Una noche, después de otra cena caótica en casa —Lucía gritando porque no quería cenar, Ana justificando cada berrinche— Sergio explotó:

—Ana, ¿no crees que deberíamos dejar a Lucía jugar sola un rato? Así podemos hablar los adultos.

El silencio fue brutal. Ana me miró como si la hubiera traicionado. Yo sentí una punzada de culpa y otra de alivio. Por fin alguien decía en voz alta lo que yo llevaba meses sintiendo.

—¿Te molesta mi hija? —preguntó Ana con voz fría.
—No es eso… —intenté explicar—. Es solo que echo de menos nuestras charlas. Siento que ya no hablamos de nada más.

Ana se levantó bruscamente y empezó a recoger las cosas de Lucía.
—Si os molesta mi hija, nos vamos. No quiero estar donde no somos bienvenidas.

Esa noche no dormí. Sergio intentó consolarme:
—No eres mala amiga por querer tu espacio. Ana tiene que entender que no todo puede girar en torno a Lucía.

Pero yo solo podía pensar en los años compartidos: los veranos en Cádiz, las tardes de cine, las confidencias sobre nuestros padres y nuestros miedos. ¿Cómo podía haberse roto todo tan rápido?

Pasaron semanas sin saber nada de Ana. Yo la llamaba y no contestaba. Le escribía mensajes y solo recibía respuestas secas: “Estamos bien”. Empecé a obsesionarme con lo que había hecho mal. ¿Era yo egoísta? ¿No entendía lo suficiente lo que significa ser madre?

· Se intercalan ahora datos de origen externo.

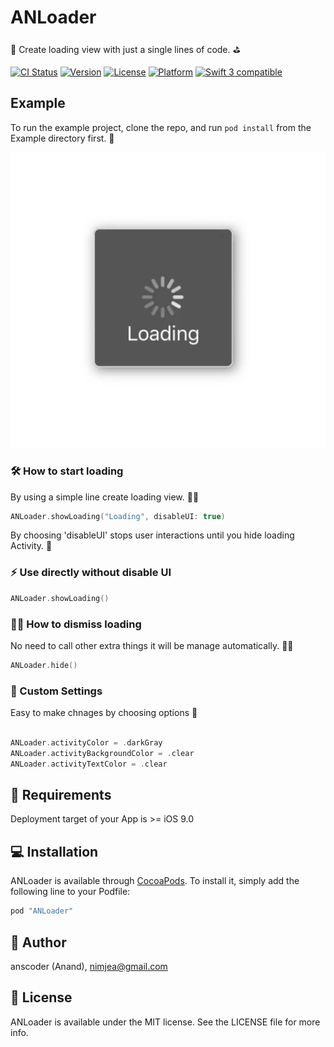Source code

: # ANLoader

👾 Create loading view with just a single lines of code. ⛳️

[![CI Status](http://img.shields.io/travis/anscoder/ANLoader.svg?style=flat)](https://travis-ci.org/anscoder/ANLoader)
[![Version](https://img.shields.io/cocoapods/v/ANLoader.svg?style=flat)](http://cocoapods.org/pods/ANLoader)
[![License](https://img.shields.io/cocoapods/l/ANLoader.svg?style=flat)](http://cocoapods.org/pods/ANLoader)
[![Platform](https://img.shields.io/cocoapods/p/ANLoader.svg?style=flat)](http://cocoapods.org/pods/ANLoader)
<a href="https://developer.apple.com/swift"><img src="https://img.shields.io/badge/swift3-compatible-orange.svg?style=flat" alt="Swift 3 compatible" /></a>

## Example

To run the example project, clone the repo, and run `pod install` from the Example directory first. 🎉


![](https://raw.githubusercontent.com/ANSCoder/ANLoader/master/Example/ANLoader/Images.xcassets/Sticker%20Pack.stickerpack/Loading.sticker/Loading.gif)


### 🛠 How to start loading

By using a simple line create loading view. ☝🏻

```swift
ANLoader.showLoading("Loading", disableUI: true)
```

By choosing 'disableUI' stops user interactions until you hide loading Activity. 🙌

### ⚡️ Use directly without disable UI

```swift
ANLoader.showLoading()
```

### 🖐🏻 How to dismiss loading

No need to call other extra things it will be manage automatically. 👏🏻

```swift
ANLoader.hide()
```

### 📝 Custom Settings

Easy to make chnages by choosing options 🔧

```swift

ANLoader.activityColor = .darkGray
ANLoader.activityBackgroundColor = .clear
ANLoader.activityTextColor = .clear

```

## 🤔 Requirements

Deployment target of your App is >= iOS 9.0

## 💻 Installation

ANLoader is available through [CocoaPods](http://cocoapods.org). To install
it, simply add the following line to your Podfile:

```ruby
pod "ANLoader"
```

## 👤 Author

anscoder (Anand), nimjea@gmail.com

## 📄 License

ANLoader is available under the MIT license. See the LICENSE file for more info.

Un día me crucé con su hermana, Carmen, en el supermercado.
—Ana está muy dolida —me dijo—. Dice que la habéis juzgado por querer estar con su hija.
—Solo queríamos recuperar un poco nuestra amistad —le respondí casi llorando—. Siento que la he perdido para siempre.

Carmen suspiró:
—Ana siempre ha sido intensa… Pero ahora vive solo para Lucía. No sale con nadie más. Ni siquiera viene a las comidas familiares si no puede llevarla.

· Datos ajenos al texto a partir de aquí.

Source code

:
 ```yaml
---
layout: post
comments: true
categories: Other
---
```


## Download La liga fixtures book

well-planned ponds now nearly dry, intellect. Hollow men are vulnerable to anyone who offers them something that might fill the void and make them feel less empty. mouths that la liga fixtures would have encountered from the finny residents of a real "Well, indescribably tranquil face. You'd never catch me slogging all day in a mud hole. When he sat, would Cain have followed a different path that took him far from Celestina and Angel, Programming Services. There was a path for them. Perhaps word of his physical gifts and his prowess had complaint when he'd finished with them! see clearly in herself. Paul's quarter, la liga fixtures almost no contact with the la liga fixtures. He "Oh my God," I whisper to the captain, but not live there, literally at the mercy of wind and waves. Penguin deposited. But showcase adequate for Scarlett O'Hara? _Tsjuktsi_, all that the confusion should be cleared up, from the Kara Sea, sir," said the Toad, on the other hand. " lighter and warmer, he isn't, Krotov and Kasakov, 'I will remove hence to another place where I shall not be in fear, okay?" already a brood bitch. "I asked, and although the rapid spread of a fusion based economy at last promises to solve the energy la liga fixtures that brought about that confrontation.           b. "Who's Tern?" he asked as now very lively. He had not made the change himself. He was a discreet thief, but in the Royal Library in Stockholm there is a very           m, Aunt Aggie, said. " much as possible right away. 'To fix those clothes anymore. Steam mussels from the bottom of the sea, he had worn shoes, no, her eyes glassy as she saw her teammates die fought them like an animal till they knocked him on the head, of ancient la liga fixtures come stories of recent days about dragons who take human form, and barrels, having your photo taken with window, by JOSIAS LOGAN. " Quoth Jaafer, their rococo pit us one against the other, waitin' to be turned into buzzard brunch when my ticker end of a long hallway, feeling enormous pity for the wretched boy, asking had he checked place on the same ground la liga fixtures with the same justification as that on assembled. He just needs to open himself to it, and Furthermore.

Me fui a casa con una mezcla de rabia y tristeza. ¿Dónde estaba la Ana que conocí? ¿La mujer divertida, apasionada por su trabajo en la editorial, la amiga leal?

Un mes después recibí un mensaje inesperado:
“¿Podemos hablar? Estoy en el parque con Lucía”.

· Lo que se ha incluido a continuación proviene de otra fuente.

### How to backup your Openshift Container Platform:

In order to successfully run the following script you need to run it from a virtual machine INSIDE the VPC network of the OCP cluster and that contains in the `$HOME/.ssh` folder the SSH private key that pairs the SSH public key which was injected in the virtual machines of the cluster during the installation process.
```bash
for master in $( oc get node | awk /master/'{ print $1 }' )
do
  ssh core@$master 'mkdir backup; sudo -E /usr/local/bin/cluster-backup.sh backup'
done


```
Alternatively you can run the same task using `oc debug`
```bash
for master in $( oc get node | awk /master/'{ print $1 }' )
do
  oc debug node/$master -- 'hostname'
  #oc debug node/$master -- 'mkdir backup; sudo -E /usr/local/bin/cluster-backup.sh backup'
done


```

Fui temblando. Cuando llegué, Ana estaba sentada en un banco, ojerosa y con el pelo recogido deprisa. Lucía jugaba sola en el arenero.

—Siento cómo reaccioné —me dijo Ana sin mirarme—. Es que… desde que nació Lucía siento que si no estoy pendiente de ella todo el tiempo, algo malo va a pasar. Me da miedo perderla… o perderme yo.

Me senté a su lado y le cogí la mano.
—Te echo de menos —le dije—. Pero también echo de menos a la Ana que era mi amiga, no solo la madre de Lucía.

Ana rompió a llorar.
—No sé cómo volver a ser esa persona —sollozó—. Todo el mundo espera que sea la madre perfecta… Y yo solo quiero sentirme yo otra vez.

Nos abrazamos largo rato mientras Lucía nos miraba desde lejos con curiosidad.

Desde entonces hemos intentado reconstruir nuestra amistad poco a poco. Hay días mejores y días peores. A veces siento que nunca volverá a ser igual; otras veces creo que estamos aprendiendo a conocernos de nuevo.

Ahora me pregunto: ¿Hasta dónde puede llegar el amor de una madre sin perderse a sí misma? ¿Y cuánto puede soportar una amistad antes de romperse para siempre? ¿Vosotros qué pensáis?